[Stored data]

^^^^^^^^^^^^^^^^

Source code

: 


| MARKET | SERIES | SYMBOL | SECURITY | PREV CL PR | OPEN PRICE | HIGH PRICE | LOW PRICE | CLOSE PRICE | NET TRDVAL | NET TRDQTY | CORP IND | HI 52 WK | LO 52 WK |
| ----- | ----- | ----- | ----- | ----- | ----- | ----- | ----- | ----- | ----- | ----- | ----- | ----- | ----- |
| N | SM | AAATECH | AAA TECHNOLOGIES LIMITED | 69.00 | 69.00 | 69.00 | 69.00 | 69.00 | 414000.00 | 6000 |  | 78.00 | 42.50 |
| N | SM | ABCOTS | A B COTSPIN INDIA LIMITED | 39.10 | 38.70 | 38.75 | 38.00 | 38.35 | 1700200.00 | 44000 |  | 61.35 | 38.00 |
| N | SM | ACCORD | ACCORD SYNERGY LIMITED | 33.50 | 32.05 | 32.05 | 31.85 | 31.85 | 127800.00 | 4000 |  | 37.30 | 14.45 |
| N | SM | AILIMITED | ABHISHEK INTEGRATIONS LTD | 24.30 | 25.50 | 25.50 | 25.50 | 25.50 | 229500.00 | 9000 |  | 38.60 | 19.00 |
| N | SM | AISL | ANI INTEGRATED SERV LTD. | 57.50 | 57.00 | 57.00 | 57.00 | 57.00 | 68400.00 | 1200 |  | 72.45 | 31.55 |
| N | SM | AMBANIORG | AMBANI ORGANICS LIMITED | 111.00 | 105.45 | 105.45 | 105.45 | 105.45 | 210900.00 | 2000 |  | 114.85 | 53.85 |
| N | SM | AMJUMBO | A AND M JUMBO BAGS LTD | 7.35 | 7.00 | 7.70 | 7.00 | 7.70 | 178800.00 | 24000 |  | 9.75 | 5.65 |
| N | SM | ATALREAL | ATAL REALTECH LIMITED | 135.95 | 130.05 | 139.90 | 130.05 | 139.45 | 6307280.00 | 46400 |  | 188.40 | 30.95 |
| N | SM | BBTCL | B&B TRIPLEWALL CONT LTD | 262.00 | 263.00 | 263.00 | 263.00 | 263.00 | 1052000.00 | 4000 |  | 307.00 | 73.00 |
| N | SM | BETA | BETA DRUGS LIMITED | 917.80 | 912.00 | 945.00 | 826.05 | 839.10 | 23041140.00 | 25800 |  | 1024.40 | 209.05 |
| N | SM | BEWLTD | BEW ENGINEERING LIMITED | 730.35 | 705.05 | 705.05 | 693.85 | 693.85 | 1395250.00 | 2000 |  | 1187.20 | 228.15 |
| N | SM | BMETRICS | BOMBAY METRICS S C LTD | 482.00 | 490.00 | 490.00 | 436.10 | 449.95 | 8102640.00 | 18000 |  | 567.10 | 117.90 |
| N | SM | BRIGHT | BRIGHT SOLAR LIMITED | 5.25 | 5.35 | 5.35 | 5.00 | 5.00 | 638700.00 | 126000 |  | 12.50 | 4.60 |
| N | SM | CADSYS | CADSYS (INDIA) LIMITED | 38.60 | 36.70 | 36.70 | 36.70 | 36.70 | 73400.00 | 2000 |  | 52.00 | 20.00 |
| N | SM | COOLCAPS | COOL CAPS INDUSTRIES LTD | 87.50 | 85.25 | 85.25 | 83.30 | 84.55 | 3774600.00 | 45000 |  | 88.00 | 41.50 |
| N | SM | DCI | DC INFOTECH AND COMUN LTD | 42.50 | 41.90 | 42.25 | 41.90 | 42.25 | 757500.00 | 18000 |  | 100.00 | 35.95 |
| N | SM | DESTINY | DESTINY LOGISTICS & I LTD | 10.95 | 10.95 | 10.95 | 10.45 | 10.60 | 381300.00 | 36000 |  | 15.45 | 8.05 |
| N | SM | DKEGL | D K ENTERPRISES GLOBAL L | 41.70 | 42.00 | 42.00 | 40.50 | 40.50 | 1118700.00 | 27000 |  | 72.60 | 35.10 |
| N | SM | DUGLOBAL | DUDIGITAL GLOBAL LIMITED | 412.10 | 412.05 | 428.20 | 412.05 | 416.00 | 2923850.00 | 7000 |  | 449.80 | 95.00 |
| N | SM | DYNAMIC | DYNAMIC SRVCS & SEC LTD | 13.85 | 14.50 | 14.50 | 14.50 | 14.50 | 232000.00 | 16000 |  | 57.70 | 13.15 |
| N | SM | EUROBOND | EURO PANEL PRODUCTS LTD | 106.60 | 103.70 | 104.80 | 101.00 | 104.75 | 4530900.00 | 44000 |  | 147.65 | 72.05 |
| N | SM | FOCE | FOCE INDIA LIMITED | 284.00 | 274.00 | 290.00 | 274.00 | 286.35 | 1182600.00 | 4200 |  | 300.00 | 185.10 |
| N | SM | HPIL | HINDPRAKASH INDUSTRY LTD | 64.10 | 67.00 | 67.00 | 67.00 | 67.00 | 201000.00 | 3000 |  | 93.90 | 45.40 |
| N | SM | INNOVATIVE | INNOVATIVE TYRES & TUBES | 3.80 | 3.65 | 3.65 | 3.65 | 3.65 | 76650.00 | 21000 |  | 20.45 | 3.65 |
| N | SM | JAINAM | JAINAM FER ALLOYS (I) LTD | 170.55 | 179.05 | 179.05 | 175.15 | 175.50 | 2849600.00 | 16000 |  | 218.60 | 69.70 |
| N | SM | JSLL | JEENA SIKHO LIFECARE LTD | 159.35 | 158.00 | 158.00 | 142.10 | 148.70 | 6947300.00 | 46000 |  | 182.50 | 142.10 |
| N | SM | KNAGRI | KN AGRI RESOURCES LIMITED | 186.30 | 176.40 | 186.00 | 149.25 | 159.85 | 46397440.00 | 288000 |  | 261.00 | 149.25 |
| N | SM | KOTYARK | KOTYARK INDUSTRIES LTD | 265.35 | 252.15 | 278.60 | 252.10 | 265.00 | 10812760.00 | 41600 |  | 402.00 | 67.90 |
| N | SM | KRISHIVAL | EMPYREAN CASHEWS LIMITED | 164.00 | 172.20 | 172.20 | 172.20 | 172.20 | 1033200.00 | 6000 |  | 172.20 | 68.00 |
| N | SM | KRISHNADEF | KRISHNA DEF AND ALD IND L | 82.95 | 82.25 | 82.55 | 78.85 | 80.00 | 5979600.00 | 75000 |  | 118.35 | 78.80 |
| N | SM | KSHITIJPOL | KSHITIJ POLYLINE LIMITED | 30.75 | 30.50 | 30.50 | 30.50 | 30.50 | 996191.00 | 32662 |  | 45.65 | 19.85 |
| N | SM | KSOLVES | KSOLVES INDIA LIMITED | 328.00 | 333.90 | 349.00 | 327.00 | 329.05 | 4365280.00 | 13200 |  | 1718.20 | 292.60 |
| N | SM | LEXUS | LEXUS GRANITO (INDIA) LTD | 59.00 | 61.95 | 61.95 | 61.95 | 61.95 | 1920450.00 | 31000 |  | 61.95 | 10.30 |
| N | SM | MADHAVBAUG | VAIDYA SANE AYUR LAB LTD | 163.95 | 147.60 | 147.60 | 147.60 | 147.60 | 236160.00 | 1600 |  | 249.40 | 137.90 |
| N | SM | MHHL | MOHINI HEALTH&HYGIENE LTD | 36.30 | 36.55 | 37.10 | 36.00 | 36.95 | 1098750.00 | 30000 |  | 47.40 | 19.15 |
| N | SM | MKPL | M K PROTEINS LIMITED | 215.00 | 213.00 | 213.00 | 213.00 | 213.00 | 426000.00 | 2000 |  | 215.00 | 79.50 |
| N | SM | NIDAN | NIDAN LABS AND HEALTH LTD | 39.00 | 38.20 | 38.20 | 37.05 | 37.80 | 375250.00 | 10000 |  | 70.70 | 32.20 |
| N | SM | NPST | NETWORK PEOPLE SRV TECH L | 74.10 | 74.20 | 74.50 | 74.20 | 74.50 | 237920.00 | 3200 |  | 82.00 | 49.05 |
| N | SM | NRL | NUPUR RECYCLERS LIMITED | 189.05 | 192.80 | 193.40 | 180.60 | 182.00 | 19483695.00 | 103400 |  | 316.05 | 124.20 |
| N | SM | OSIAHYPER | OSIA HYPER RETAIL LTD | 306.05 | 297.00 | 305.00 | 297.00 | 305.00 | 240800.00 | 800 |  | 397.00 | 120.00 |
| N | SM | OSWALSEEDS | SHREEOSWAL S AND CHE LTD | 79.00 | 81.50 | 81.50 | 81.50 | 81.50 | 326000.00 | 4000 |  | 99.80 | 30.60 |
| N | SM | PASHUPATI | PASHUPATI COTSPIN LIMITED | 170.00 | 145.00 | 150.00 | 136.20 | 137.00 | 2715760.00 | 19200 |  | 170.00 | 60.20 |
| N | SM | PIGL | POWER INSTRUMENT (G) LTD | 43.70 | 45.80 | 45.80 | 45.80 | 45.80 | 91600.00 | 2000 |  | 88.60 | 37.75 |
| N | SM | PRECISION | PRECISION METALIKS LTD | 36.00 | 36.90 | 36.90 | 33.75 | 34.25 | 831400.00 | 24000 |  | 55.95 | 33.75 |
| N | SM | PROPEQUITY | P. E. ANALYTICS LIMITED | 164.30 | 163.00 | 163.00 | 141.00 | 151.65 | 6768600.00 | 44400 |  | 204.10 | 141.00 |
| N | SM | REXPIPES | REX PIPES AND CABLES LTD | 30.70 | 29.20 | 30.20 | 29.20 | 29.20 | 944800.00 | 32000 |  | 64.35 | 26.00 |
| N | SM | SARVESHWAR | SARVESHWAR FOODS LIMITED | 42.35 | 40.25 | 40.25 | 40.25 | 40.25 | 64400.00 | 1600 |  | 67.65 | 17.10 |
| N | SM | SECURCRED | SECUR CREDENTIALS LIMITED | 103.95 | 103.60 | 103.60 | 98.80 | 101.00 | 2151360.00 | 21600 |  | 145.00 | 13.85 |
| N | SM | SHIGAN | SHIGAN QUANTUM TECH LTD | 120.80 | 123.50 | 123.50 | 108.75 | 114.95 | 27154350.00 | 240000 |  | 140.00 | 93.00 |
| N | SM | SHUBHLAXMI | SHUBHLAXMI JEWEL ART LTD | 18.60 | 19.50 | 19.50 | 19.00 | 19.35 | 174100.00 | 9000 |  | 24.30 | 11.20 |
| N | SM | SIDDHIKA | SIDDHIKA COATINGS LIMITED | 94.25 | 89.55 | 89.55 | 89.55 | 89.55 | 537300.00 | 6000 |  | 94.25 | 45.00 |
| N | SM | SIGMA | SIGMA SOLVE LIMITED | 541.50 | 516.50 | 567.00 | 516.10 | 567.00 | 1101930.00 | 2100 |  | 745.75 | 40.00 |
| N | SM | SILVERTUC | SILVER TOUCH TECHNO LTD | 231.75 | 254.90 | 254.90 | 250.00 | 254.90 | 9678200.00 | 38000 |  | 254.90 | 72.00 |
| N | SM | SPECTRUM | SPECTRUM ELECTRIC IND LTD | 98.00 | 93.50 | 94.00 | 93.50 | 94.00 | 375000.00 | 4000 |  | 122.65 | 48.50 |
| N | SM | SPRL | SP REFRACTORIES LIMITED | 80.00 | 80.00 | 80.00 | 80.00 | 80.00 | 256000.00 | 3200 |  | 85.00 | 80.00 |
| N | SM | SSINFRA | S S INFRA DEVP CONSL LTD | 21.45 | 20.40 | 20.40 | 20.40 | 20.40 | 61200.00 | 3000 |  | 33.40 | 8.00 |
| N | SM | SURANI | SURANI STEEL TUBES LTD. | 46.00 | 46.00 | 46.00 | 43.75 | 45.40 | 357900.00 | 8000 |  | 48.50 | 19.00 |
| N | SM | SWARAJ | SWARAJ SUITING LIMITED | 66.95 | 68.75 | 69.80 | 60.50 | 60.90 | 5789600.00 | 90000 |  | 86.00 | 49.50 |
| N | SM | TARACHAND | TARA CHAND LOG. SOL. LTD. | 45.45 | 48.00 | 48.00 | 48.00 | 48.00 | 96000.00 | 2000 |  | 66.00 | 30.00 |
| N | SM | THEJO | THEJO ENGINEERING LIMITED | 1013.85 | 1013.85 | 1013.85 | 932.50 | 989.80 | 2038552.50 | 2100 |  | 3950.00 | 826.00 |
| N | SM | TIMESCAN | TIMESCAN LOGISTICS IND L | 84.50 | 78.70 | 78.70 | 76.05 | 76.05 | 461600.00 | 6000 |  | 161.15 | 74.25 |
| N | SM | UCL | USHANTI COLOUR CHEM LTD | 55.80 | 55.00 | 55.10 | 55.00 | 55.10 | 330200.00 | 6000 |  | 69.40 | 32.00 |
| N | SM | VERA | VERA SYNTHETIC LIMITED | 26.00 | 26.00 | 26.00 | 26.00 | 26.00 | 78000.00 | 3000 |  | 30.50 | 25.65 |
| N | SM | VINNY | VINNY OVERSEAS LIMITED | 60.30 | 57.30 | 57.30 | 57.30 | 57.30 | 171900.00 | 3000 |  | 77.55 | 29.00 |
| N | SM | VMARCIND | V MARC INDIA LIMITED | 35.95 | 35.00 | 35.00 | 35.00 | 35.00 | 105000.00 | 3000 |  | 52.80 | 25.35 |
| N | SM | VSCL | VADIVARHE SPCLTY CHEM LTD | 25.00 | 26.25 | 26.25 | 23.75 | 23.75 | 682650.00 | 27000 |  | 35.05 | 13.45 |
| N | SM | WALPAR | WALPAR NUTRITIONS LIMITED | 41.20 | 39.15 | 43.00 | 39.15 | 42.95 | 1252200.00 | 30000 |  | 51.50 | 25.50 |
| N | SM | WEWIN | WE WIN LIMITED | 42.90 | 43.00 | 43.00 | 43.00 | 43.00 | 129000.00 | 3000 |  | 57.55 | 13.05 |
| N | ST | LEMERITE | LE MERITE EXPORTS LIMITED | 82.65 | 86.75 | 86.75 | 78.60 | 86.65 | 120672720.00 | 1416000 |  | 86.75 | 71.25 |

^^^^^^^^^^^^^^^^

→ **INSTRUCTIONS FOR THE TASK**
Please give again the lines above between the line holding "45.65 | 19.85 |" and the line holding "1718.20 | 292.60 |", inclusive, exactly as they are and with nothing added.

→ **EXERCISE ANSWER**
| N | SM | KSHITIJPOL | KSHITIJ POLYLINE LIMITED | 30.75 | 30.50 | 30.50 | 30.50 | 30.50 | 996191.00 | 32662 |  | 45.65 | 19.85 |
| N | SM | KSOLVES | KSOLVES INDIA LIMITED | 328.00 | 333.90 | 349.00 | 327.00 | 329.05 | 4365280.00 | 13200 |  | 1718.20 | 292.60 |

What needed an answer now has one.